DRiffusion: Draft-and-Refine Process Parallelizes Diffusion Models with Ease
New parallel sampling method cuts diffusion model latency with minimal quality loss, enabling real-time applications.
A research team led by Runsheng Bai has introduced DRiffusion, a novel framework that tackles the fundamental speed bottleneck in diffusion models. These AI models, which power tools like Stable Diffusion and DALL-E, traditionally generate images through slow, sequential denoising steps. DRiffusion innovates by using a "draft-and-refine" process, where it predicts multiple future states (drafts) in parallel across available computing devices. These drafts are then refined in the standard denoising pipeline, dramatically reducing total generation time.
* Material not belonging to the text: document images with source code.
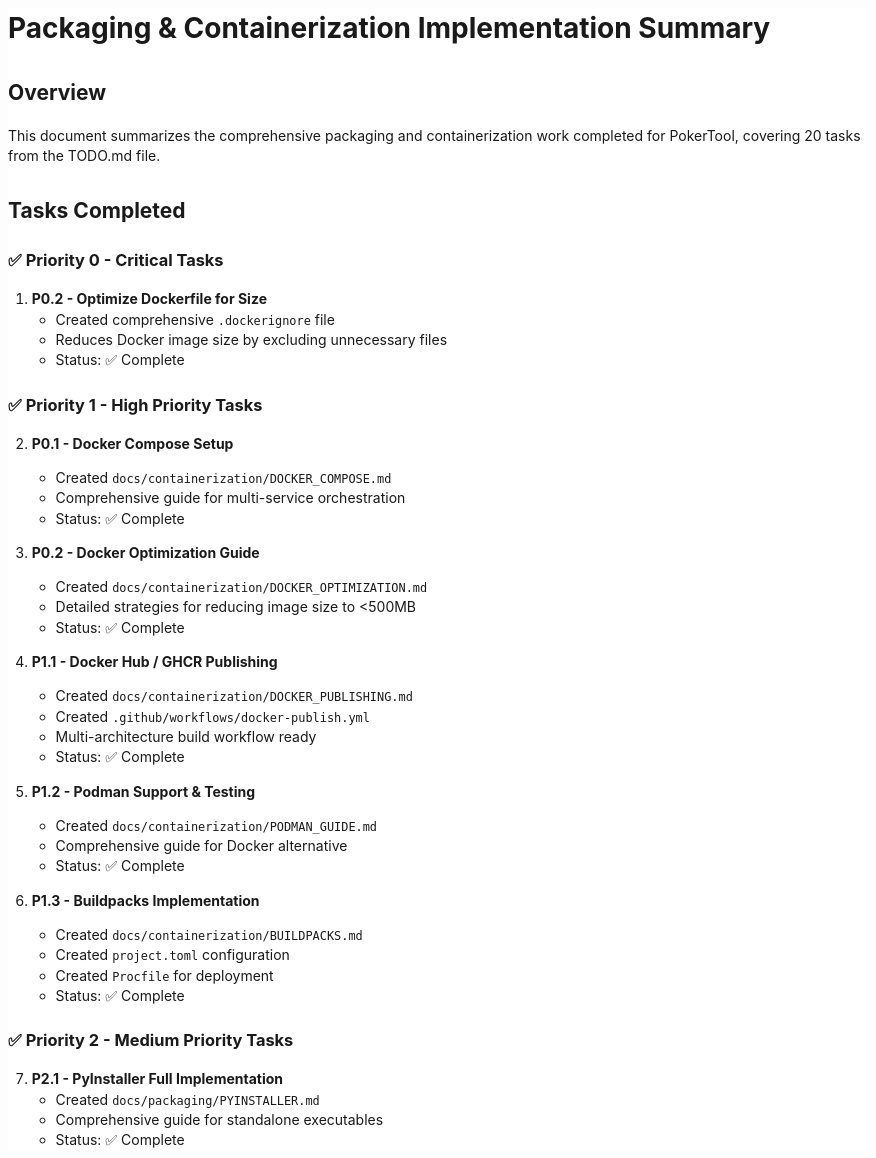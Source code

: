 # Packaging & Containerization Implementation Summary

## Overview

This document summarizes the comprehensive packaging and containerization work completed for PokerTool, covering 20 tasks from the TODO.md file.

## Tasks Completed

### ✅ Priority 0 - Critical Tasks

1. **P0.2 - Optimize Dockerfile for Size**
   - Created comprehensive `.dockerignore` file
   - Reduces Docker image size by excluding unnecessary files
   - Status: ✅ Complete

### ✅ Priority 1 - High Priority Tasks

2. **P0.1 - Docker Compose Setup**
   - Created `docs/containerization/DOCKER_COMPOSE.md`
   - Comprehensive guide for multi-service orchestration
   - Status: ✅ Complete

3. **P0.2 - Docker Optimization Guide**
   - Created `docs/containerization/DOCKER_OPTIMIZATION.md`
   - Detailed strategies for reducing image size to <500MB
   - Status: ✅ Complete

4. **P1.1 - Docker Hub / GHCR Publishing**
   - Created `docs/containerization/DOCKER_PUBLISHING.md`
   - Created `.github/workflows/docker-publish.yml`
   - Multi-architecture build workflow ready
   - Status: ✅ Complete

5. **P1.2 - Podman Support & Testing**
   - Created `docs/containerization/PODMAN_GUIDE.md`
   - Comprehensive guide for Docker alternative
   - Status: ✅ Complete

6. **P1.3 - Buildpacks Implementation**
   - Created `docs/containerization/BUILDPACKS.md`
   - Created `project.toml` configuration
   - Created `Procfile` for deployment
   - Status: ✅ Complete

### ✅ Priority 2 - Medium Priority Tasks

7. **P2.1 - PyInstaller Full Implementation**
   - Created `docs/packaging/PYINSTALLER.md`
   - Comprehensive guide for standalone executables
   - Status: ✅ Complete
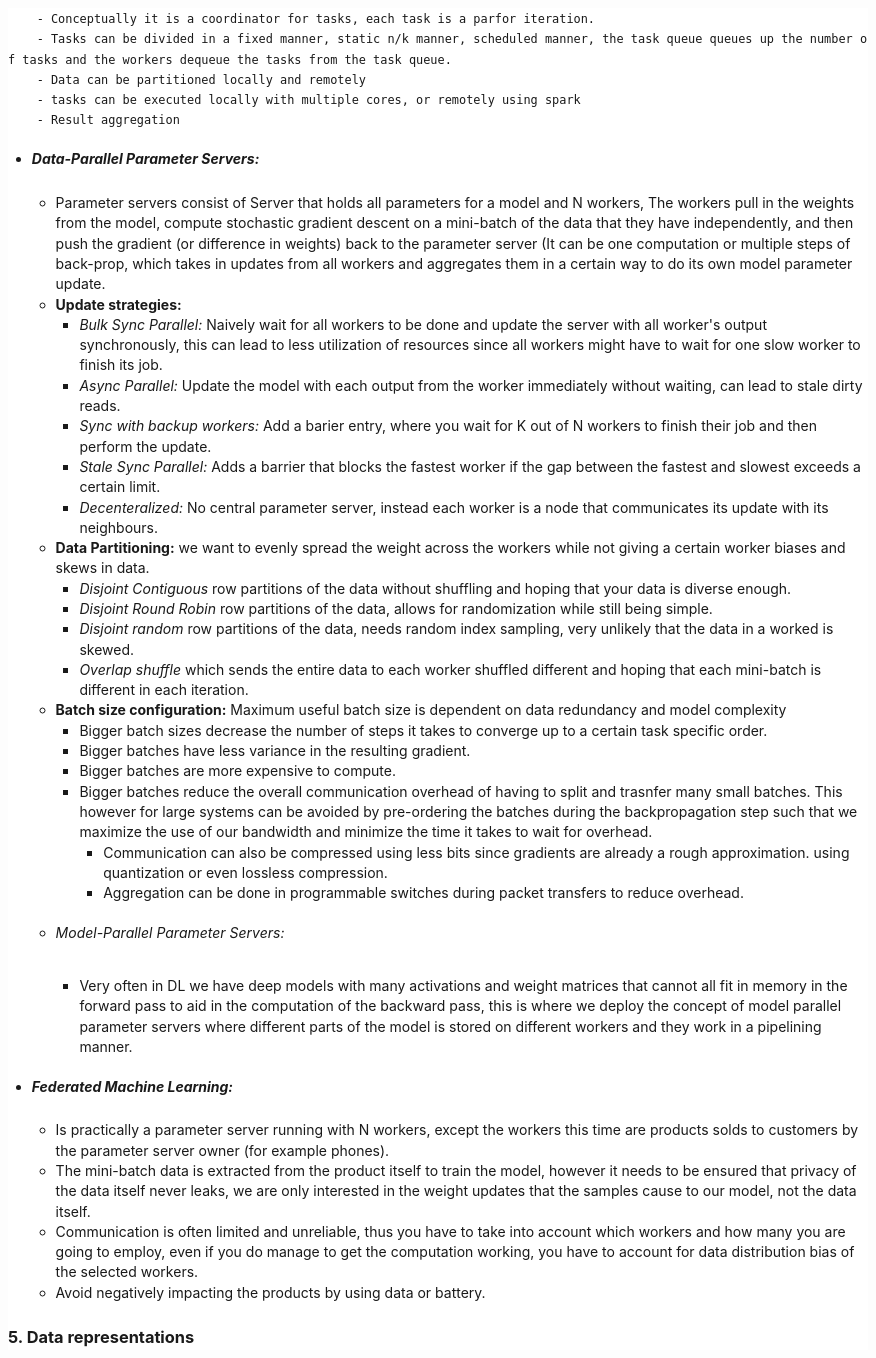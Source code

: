 		- Conceptually it is a coordinator for tasks, each task is a parfor iteration.
		- Tasks can be divided in a fixed manner, static n/k manner, scheduled manner, the task queue queues up the number of tasks and the workers dequeue the tasks from the task queue.
		- Data can be partitioned locally and remotely
		- tasks can be executed locally with multiple cores, or remotely using spark
		- Result aggregation
- ##### Data-Parallel Parameter Servers:
	- Parameter servers consist of Server that holds all parameters for a model and N workers, The workers pull in the weights from the model, compute stochastic gradient descent on a mini-batch of the data that they have independently, and then push the gradient (or difference in weights) back to the parameter server (It can be one computation or multiple steps of back-prop, which takes in updates from all workers and aggregates them in a certain way to do its own model parameter update.
	- **Update strategies:**
		- *Bulk Sync Parallel:* Naively wait for all workers to be done and update the server with all worker's output synchronously, this can lead to less utilization of resources since all workers might have to wait for one slow worker to finish its job.
		- *Async Parallel:* Update the model with each output from the worker immediately without waiting, can lead to stale dirty reads.
		- *Sync with backup workers:* Add a barier entry, where you wait for K out of N workers to finish their job and then perform the update.
		- *Stale Sync Parallel:* Adds a barrier that blocks the fastest worker if the gap between the fastest and slowest exceeds a certain limit.
		- *Decenteralized:* No central parameter server, instead each worker is a node that communicates its update with its neighbours.
	- **Data Partitioning:** we want to evenly spread the weight across the workers while not giving a certain worker biases and skews in data.
		- *Disjoint Contiguous* row partitions of the data without shuffling and hoping that your data is diverse enough.
		- *Disjoint Round Robin* row partitions of the data, allows for randomization while still being simple.
		- *Disjoint random* row partitions of the data, needs random index sampling, very unlikely that the data in a worked is skewed.
		- *Overlap shuffle* which sends the entire data to each worker shuffled different and hoping that each mini-batch is different in each iteration.
	- **Batch size configuration:** Maximum useful batch size is dependent on data redundancy and model complexity
		- Bigger batch sizes decrease the number of steps it takes to converge up to a certain task specific order.
		- Bigger batches have less variance in the resulting gradient.
		- Bigger batches are more expensive to compute.
		- Bigger batches reduce the overall communication overhead of having to split and trasnfer many small batches. This however for large systems can be avoided by pre-ordering the batches during the backpropagation step such that we maximize the use of our bandwidth and minimize the time it takes to wait for overhead.
			- Communication can also be compressed using less bits since gradients are already a rough approximation. using quantization or even lossless compression.
			- Aggregation can be done in programmable switches during packet transfers to reduce overhead.
	- ###### Model-Parallel Parameter Servers:
		- Very often in DL we have deep models with many activations and weight matrices that cannot all fit in memory in the forward pass to aid in the computation of the backward pass, this is where we deploy the concept of model parallel parameter servers where different parts of the model is stored on different workers and they work in a pipelining manner.
- ##### Federated Machine Learning:
	- Is practically a parameter server running with N workers, except the workers this time are products solds to customers by the parameter server owner (for example phones).
	- The mini-batch data is extracted from the product itself to train the model, however it needs to be ensured that privacy of the data itself never leaks, we are only interested in the weight updates that the samples cause to our model, not the data itself.
	- Communication is often limited and unreliable, thus you have to take into account which workers and how many you are going to employ, even if you do manage to get the computation working, you have to account for data distribution bias of the selected workers.
	- Avoid negatively impacting the products by using data or battery.
### 5. Data representations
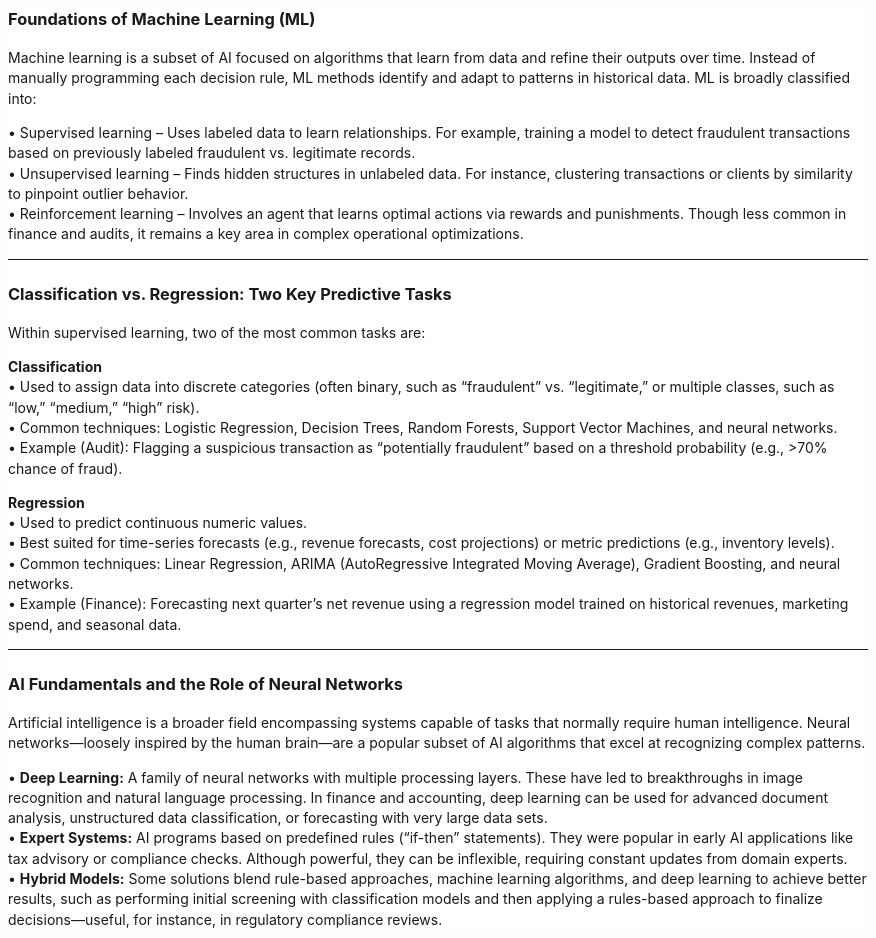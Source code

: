 ### Foundations of Machine Learning (ML)

Machine learning is a subset of AI focused on algorithms that learn from data and refine their outputs over time. Instead of manually programming each decision rule, ML methods identify and adapt to patterns in historical data. ML is broadly classified into:

• Supervised learning – Uses labeled data to learn relationships. For example, training a model to detect fraudulent transactions based on previously labeled fraudulent vs. legitimate records.  
• Unsupervised learning – Finds hidden structures in unlabeled data. For instance, clustering transactions or clients by similarity to pinpoint outlier behavior.  
• Reinforcement learning – Involves an agent that learns optimal actions via rewards and punishments. Though less common in finance and audits, it remains a key area in complex operational optimizations.

------------------------------

### Classification vs. Regression: Two Key Predictive Tasks

Within supervised learning, two of the most common tasks are:

**Classification**  
• Used to assign data into discrete categories (often binary, such as “fraudulent” vs. “legitimate,” or multiple classes, such as “low,” “medium,” “high” risk).  
• Common techniques: Logistic Regression, Decision Trees, Random Forests, Support Vector Machines, and neural networks.  
• Example (Audit): Flagging a suspicious transaction as “potentially fraudulent” based on a threshold probability (e.g., >70% chance of fraud).

**Regression**  
• Used to predict continuous numeric values.  
• Best suited for time-series forecasts (e.g., revenue forecasts, cost projections) or metric predictions (e.g., inventory levels).  
• Common techniques: Linear Regression, ARIMA (AutoRegressive Integrated Moving Average), Gradient Boosting, and neural networks.  
• Example (Finance): Forecasting next quarter’s net revenue using a regression model trained on historical revenues, marketing spend, and seasonal data.

------------------------------

### AI Fundamentals and the Role of Neural Networks

Artificial intelligence is a broader field encompassing systems capable of tasks that normally require human intelligence. Neural networks—loosely inspired by the human brain—are a popular subset of AI algorithms that excel at recognizing complex patterns.

• **Deep Learning:** A family of neural networks with multiple processing layers. These have led to breakthroughs in image recognition and natural language processing. In finance and accounting, deep learning can be used for advanced document analysis, unstructured data classification, or forecasting with very large data sets.  
• **Expert Systems:** AI programs based on predefined rules (“if-then” statements). They were popular in early AI applications like tax advisory or compliance checks. Although powerful, they can be inflexible, requiring constant updates from domain experts.  
• **Hybrid Models:** Some solutions blend rule-based approaches, machine learning algorithms, and deep learning to achieve better results, such as performing initial screening with classification models and then applying a rules-based approach to finalize decisions—useful, for instance, in regulatory compliance reviews.
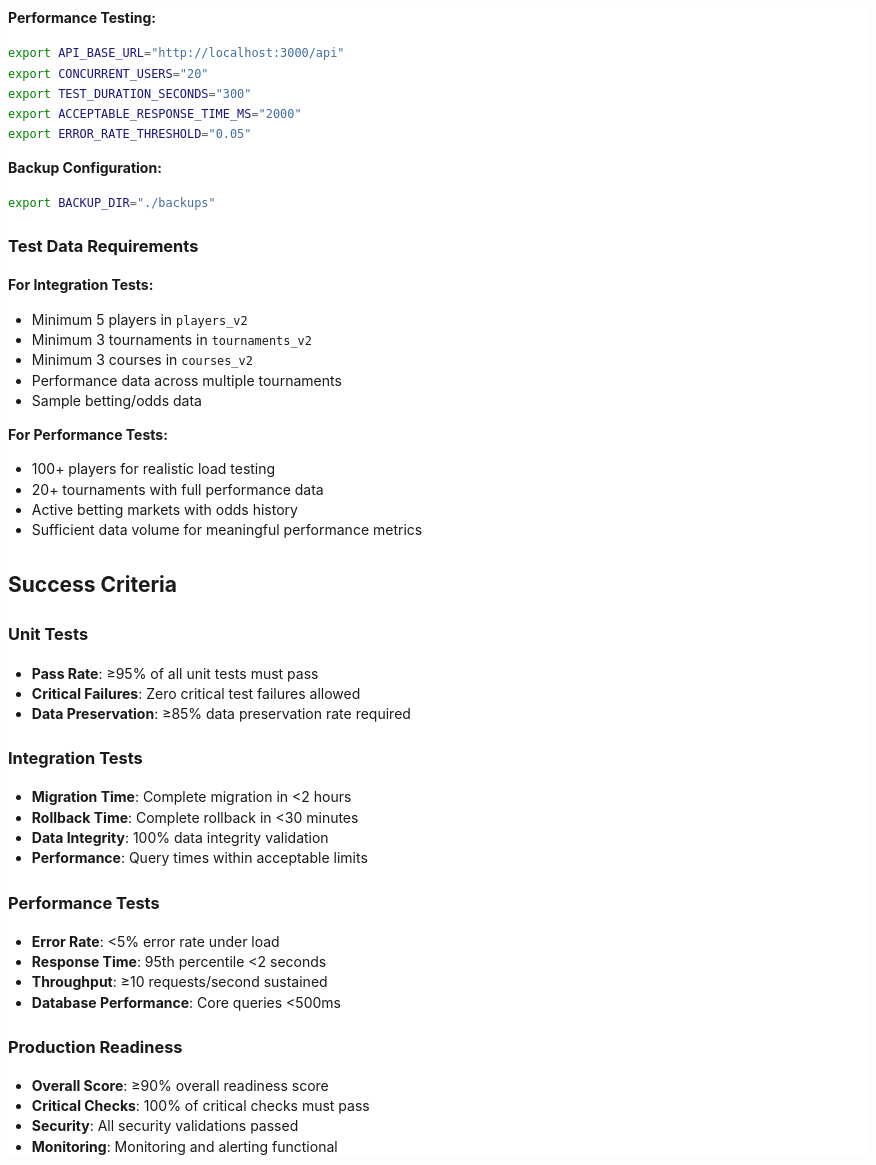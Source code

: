 **Performance Testing:**
```bash
export API_BASE_URL="http://localhost:3000/api"
export CONCURRENT_USERS="20"
export TEST_DURATION_SECONDS="300"
export ACCEPTABLE_RESPONSE_TIME_MS="2000"
export ERROR_RATE_THRESHOLD="0.05"
```

**Backup Configuration:**
```bash
export BACKUP_DIR="./backups"
```

### Test Data Requirements

**For Integration Tests:**
- Minimum 5 players in `players_v2`
- Minimum 3 tournaments in `tournaments_v2`  
- Minimum 3 courses in `courses_v2`
- Performance data across multiple tournaments
- Sample betting/odds data

**For Performance Tests:**
- 100+ players for realistic load testing
- 20+ tournaments with full performance data
- Active betting markets with odds history
- Sufficient data volume for meaningful performance metrics

## Success Criteria

### Unit Tests
- **Pass Rate**: ≥95% of all unit tests must pass
- **Critical Failures**: Zero critical test failures allowed
- **Data Preservation**: ≥85% data preservation rate required

### Integration Tests  
- **Migration Time**: Complete migration in <2 hours
- **Rollback Time**: Complete rollback in <30 minutes
- **Data Integrity**: 100% data integrity validation
- **Performance**: Query times within acceptable limits

### Performance Tests
- **Error Rate**: <5% error rate under load
- **Response Time**: 95th percentile <2 seconds
- **Throughput**: ≥10 requests/second sustained
- **Database Performance**: Core queries <500ms

### Production Readiness
- **Overall Score**: ≥90% overall readiness score
- **Critical Checks**: 100% of critical checks must pass
- **Security**: All security validations passed
- **Monitoring**: Monitoring and alerting functional
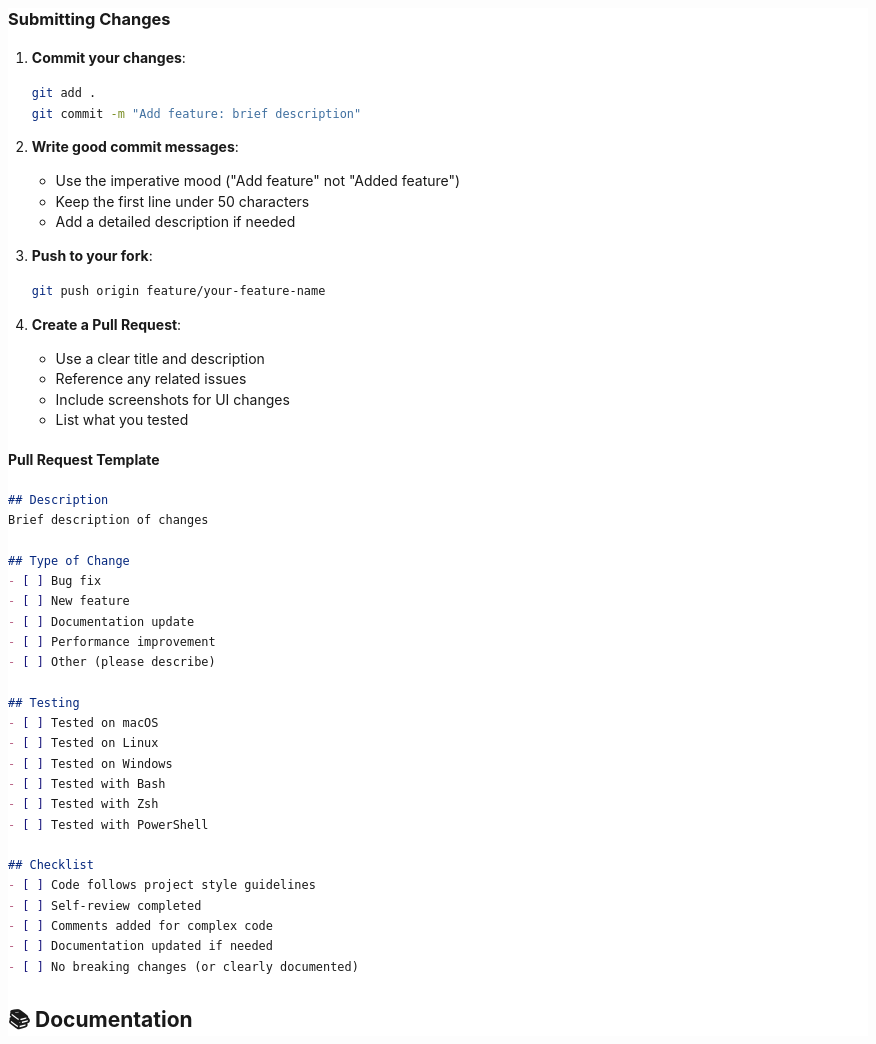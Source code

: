 ### Submitting Changes

1. **Commit your changes**:
   ```bash
   git add .
   git commit -m "Add feature: brief description"
   ```

2. **Write good commit messages**:
   - Use the imperative mood ("Add feature" not "Added feature")
   - Keep the first line under 50 characters
   - Add a detailed description if needed

3. **Push to your fork**:
   ```bash
   git push origin feature/your-feature-name
   ```

4. **Create a Pull Request**:
   - Use a clear title and description
   - Reference any related issues
   - Include screenshots for UI changes
   - List what you tested

#### Pull Request Template

```markdown
## Description
Brief description of changes

## Type of Change
- [ ] Bug fix
- [ ] New feature
- [ ] Documentation update
- [ ] Performance improvement
- [ ] Other (please describe)

## Testing
- [ ] Tested on macOS
- [ ] Tested on Linux
- [ ] Tested on Windows
- [ ] Tested with Bash
- [ ] Tested with Zsh
- [ ] Tested with PowerShell

## Checklist
- [ ] Code follows project style guidelines
- [ ] Self-review completed
- [ ] Comments added for complex code
- [ ] Documentation updated if needed
- [ ] No breaking changes (or clearly documented)
```

## 📚 Documentation
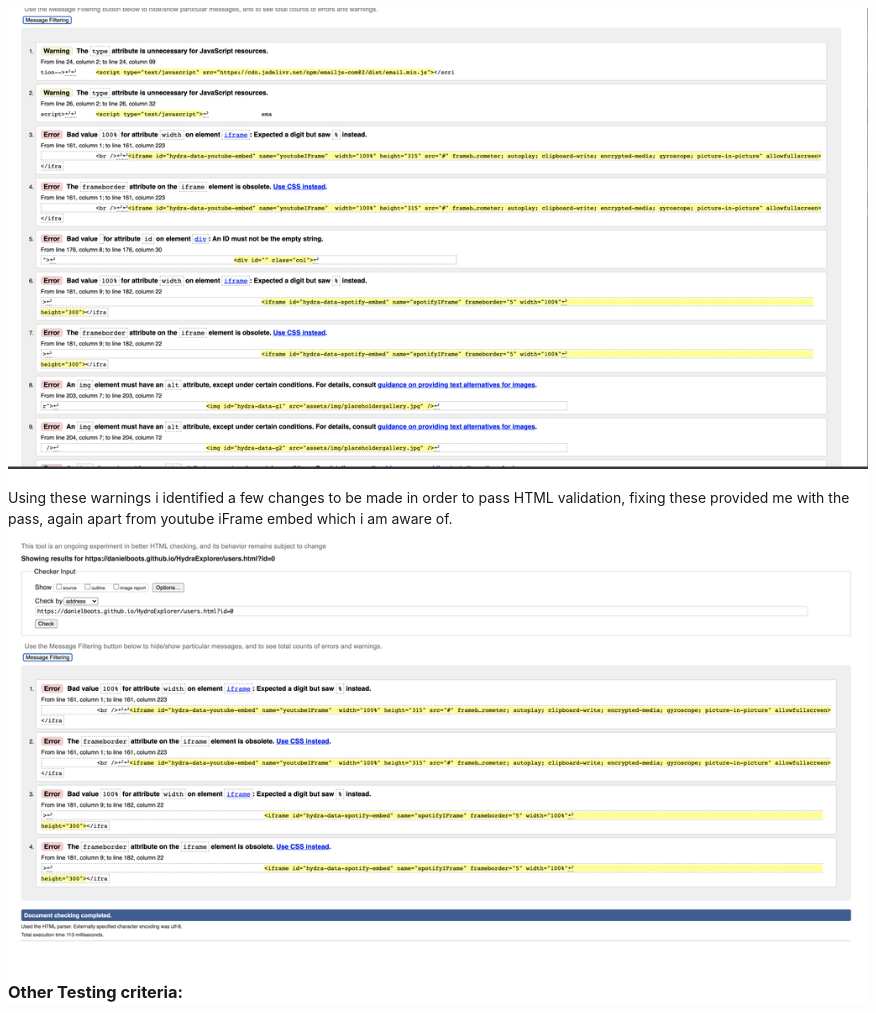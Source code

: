 ![HTML Error](assets/img/htmlerror.png)

Using these warnings i identified a few changes to be made in order to pass HTML validation, fixing these provided me with the pass, again apart from youtube iFrame embed which i am aware of. 

![HTML Pass](assets/img/htmlfix.png)

### **Other Testing criteria:**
The theoretical acceleration scales with hardware, offering a speedup factor of 1/n or 2/(n+1), where 'n' is the number of parallel devices. In practical tests, DRiffusion delivered 1.4x to 3.7x faster inference across various models with remarkably preserved output quality. On the MS-COCO benchmark, standard metrics like FID and CLIP scores showed negligible change, while more nuanced human preference scores (PickScore and HPSv2.1) saw only minor average drops of 0.17 and 0.43 points, respectively. This breakthrough means high-quality AI image generation can now approach real-time speeds, unlocking new interactive and commercial use cases previously hampered by latency.
- Achieves 1.4x-3.7x speedup for diffusion models like Stable Diffusion with parallel draft generation
- Maintains near-original quality: PickScore drops only 0.17 and HPSv2.1 drops 0.43 on MS-COCO
- Uses theoretical acceleration of 1/n or 2/(n+1) where n is number of parallel devices
Why It Matters
Enables real-time AI image generation for interactive design, gaming, and live content creation where speed is critical.